● WORK ITEM: Reproduce the records exactly through the line with "categories: [package, v0.21.1]".

── MATERIAL FOR THIS TASK

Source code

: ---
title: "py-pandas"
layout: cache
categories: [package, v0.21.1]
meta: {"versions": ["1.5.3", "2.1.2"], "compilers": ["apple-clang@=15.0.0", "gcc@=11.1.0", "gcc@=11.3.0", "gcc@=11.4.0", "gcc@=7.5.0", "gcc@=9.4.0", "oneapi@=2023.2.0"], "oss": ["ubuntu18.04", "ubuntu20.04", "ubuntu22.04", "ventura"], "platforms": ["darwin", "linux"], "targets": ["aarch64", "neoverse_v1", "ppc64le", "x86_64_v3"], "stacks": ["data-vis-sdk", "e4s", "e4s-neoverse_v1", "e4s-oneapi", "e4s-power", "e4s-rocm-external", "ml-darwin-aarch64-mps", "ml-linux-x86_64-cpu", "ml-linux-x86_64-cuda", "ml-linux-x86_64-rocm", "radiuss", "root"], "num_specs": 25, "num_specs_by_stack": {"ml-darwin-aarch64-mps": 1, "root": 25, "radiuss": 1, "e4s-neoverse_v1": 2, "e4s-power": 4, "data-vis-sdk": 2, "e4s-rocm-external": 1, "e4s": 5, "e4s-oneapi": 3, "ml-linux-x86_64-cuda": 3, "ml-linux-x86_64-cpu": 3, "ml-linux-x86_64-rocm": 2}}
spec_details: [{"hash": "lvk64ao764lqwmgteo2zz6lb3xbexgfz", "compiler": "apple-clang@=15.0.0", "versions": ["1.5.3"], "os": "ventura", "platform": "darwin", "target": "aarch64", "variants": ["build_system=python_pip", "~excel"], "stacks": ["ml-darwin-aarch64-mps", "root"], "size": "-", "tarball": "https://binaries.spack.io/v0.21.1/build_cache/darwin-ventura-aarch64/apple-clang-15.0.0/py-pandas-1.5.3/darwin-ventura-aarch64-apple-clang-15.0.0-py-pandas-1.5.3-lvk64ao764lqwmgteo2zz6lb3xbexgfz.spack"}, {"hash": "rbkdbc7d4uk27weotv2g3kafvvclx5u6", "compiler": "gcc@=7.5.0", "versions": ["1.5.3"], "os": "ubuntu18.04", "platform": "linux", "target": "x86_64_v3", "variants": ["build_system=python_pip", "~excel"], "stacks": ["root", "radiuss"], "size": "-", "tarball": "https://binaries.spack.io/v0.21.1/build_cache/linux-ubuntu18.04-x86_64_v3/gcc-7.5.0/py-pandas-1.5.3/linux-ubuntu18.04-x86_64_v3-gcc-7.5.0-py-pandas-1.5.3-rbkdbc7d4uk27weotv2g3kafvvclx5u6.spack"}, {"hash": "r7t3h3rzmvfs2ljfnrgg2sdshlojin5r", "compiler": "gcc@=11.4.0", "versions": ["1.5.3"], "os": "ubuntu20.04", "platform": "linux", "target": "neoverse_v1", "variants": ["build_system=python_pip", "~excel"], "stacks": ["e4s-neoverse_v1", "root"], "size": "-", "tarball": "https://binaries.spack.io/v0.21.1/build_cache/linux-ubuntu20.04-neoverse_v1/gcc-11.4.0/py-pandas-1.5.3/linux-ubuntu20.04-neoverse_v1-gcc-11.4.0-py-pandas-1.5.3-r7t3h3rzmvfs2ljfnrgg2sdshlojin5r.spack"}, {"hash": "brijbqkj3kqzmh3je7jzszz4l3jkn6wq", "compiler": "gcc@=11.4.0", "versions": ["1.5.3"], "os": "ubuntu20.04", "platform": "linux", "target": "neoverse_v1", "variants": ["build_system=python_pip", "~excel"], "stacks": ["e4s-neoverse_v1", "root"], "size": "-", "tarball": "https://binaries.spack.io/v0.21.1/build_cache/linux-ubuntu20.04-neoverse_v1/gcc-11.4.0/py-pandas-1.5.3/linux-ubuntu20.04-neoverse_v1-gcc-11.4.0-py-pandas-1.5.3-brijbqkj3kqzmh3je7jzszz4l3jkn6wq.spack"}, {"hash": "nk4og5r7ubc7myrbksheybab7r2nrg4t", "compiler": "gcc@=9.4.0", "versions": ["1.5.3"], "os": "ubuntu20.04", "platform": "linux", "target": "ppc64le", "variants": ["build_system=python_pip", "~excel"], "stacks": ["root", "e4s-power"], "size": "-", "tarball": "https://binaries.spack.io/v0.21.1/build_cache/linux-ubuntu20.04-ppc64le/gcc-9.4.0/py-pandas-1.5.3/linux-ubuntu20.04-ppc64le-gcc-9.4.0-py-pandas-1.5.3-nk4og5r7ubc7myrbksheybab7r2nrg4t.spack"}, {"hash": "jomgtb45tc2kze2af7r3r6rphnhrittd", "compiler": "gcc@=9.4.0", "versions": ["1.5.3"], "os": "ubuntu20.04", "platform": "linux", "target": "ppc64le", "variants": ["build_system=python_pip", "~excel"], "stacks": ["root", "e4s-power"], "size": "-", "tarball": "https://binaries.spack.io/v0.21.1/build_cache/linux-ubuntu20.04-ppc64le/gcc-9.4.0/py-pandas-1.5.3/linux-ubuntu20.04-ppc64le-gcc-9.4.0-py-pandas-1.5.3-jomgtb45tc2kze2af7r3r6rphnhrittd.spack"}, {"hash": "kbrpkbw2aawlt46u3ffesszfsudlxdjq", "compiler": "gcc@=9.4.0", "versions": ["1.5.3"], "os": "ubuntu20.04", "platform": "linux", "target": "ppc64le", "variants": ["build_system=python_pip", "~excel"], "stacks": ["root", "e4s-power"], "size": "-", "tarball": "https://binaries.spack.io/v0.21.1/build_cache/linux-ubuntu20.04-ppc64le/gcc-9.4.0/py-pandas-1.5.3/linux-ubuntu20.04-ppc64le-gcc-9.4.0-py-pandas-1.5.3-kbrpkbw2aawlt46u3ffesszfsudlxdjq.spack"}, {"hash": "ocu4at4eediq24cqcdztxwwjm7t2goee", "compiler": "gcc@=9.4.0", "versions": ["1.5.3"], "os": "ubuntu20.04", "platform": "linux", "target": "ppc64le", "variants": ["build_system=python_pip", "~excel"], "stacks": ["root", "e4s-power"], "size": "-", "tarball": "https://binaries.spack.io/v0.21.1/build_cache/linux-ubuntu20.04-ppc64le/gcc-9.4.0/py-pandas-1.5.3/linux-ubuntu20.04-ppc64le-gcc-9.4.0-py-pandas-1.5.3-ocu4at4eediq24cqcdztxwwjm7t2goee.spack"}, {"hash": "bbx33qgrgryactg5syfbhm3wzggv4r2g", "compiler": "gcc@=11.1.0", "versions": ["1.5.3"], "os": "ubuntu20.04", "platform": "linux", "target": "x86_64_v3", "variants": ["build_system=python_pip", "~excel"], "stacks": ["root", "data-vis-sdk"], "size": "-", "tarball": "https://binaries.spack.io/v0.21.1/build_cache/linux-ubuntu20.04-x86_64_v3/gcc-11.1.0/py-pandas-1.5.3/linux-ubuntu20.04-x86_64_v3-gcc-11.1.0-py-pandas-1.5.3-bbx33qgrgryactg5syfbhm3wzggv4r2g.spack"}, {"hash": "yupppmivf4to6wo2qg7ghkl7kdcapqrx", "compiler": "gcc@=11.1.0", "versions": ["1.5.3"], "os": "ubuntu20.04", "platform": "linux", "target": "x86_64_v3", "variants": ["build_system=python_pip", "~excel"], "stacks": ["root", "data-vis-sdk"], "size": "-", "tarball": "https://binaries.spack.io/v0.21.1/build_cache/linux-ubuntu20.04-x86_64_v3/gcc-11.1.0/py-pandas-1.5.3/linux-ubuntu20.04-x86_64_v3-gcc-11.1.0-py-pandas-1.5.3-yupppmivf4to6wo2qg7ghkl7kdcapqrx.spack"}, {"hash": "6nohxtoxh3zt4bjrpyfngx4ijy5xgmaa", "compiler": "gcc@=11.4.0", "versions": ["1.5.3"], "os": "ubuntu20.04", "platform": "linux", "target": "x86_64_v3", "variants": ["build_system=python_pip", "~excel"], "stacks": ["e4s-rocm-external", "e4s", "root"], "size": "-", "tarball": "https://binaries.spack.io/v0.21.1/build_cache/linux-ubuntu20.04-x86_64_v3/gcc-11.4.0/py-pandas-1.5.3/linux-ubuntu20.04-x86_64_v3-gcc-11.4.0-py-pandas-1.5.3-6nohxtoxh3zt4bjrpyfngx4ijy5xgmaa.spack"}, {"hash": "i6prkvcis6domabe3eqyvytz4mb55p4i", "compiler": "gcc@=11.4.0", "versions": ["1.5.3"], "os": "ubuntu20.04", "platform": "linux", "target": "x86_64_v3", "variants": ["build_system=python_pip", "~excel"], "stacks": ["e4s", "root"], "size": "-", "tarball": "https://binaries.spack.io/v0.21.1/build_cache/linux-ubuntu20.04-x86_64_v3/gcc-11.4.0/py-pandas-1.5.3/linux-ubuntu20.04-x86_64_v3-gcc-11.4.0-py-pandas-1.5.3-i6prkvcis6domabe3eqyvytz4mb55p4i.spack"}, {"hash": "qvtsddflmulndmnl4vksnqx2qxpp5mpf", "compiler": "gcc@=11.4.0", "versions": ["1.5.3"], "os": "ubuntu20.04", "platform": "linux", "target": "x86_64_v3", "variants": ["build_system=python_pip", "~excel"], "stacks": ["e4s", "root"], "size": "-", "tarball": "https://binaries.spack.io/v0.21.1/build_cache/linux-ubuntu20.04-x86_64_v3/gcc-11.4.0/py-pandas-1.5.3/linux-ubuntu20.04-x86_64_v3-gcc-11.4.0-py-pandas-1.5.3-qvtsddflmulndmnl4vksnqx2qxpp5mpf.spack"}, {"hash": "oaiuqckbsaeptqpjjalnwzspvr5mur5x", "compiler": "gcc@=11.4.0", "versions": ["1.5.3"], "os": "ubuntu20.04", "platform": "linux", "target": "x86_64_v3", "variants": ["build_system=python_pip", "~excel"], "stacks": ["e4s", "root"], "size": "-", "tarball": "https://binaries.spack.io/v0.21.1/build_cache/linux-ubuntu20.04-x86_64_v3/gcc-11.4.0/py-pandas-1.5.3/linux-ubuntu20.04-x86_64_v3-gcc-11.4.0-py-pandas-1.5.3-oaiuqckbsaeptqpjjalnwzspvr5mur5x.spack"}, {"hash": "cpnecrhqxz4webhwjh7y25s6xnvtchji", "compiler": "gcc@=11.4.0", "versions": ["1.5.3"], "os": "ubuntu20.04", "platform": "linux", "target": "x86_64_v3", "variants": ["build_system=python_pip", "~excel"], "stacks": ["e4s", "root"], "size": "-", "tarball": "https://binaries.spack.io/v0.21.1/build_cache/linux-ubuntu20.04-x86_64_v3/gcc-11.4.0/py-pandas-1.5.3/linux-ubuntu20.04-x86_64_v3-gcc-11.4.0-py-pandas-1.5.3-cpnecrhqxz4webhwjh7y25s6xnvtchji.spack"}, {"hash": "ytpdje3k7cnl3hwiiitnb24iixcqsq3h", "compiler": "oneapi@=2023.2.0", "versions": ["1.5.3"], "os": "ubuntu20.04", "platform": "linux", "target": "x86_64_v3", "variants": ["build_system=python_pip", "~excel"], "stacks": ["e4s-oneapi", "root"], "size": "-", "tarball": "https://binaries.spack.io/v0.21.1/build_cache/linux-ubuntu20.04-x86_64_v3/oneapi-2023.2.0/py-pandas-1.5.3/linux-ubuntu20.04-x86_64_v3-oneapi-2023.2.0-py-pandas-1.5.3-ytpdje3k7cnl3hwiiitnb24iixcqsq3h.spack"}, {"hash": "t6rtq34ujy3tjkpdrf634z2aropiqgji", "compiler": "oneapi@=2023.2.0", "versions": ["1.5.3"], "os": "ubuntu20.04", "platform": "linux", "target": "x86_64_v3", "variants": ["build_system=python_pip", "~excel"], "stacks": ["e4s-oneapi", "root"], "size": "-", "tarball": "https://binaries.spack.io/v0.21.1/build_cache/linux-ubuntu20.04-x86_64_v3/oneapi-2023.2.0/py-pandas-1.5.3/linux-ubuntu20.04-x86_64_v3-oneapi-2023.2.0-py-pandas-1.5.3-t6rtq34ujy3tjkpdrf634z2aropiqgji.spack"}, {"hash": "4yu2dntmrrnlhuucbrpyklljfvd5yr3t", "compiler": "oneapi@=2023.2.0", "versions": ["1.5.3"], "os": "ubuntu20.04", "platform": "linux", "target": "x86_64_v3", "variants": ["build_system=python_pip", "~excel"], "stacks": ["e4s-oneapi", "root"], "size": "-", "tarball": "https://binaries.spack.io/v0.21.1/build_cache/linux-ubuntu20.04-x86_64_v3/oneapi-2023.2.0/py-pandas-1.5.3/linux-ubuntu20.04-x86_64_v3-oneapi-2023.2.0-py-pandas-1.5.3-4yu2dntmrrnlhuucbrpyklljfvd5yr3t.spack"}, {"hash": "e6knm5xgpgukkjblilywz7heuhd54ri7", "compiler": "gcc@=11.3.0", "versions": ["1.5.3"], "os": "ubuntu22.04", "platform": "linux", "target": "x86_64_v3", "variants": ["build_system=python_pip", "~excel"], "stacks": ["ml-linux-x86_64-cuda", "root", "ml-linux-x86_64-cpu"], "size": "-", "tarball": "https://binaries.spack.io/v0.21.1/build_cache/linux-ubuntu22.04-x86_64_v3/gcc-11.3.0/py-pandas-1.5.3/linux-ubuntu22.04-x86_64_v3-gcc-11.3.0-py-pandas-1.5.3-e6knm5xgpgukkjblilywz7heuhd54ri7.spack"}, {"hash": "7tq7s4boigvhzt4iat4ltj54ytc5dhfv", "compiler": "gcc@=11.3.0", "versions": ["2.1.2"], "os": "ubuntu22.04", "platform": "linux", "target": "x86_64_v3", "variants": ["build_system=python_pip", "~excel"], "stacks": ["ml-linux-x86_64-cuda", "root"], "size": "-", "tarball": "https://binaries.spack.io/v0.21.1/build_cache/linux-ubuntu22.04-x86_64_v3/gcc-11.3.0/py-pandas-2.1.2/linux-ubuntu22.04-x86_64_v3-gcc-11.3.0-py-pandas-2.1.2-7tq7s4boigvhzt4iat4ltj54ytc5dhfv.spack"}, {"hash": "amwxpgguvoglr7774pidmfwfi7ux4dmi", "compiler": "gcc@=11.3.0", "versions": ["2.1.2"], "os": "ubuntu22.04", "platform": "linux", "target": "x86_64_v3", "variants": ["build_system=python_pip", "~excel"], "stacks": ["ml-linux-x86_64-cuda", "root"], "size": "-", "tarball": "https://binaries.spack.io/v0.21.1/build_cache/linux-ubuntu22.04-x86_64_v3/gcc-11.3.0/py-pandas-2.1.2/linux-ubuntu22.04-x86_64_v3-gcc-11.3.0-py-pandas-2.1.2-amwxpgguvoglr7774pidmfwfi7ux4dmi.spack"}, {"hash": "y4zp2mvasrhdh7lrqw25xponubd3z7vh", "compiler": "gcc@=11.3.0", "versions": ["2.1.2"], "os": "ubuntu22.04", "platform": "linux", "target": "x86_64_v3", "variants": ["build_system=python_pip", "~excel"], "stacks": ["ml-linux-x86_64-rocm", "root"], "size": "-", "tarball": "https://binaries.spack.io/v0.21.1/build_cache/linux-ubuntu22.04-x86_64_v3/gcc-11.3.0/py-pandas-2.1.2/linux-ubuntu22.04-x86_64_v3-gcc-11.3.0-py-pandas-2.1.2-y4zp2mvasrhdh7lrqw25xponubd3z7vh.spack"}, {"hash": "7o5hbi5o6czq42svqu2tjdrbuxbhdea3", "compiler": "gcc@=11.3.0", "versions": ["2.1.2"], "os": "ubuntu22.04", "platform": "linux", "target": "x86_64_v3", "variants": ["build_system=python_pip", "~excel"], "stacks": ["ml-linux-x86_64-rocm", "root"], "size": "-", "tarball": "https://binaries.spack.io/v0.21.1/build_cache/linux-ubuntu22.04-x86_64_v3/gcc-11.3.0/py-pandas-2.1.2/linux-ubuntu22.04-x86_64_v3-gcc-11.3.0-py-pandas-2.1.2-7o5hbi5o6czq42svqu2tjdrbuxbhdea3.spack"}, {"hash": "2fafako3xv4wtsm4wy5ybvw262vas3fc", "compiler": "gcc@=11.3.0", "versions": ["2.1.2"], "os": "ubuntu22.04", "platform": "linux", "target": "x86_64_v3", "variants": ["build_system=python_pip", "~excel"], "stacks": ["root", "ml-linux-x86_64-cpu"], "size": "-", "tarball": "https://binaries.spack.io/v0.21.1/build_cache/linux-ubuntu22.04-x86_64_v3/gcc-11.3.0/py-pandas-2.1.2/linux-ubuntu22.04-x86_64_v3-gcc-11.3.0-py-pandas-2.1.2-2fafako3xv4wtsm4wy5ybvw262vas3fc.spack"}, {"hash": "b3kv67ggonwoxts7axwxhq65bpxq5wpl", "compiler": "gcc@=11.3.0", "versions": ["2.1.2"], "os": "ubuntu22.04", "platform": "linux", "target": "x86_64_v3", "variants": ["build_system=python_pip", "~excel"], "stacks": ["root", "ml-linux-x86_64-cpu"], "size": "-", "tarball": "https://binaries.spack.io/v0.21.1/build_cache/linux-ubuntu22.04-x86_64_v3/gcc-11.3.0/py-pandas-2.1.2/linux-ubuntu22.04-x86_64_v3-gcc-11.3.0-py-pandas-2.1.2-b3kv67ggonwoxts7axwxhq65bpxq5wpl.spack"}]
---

────

● SOLVED PROBLEM:
Source code

: ---
title: "py-pandas"
layout: cache
categories: [package, v0.21.1]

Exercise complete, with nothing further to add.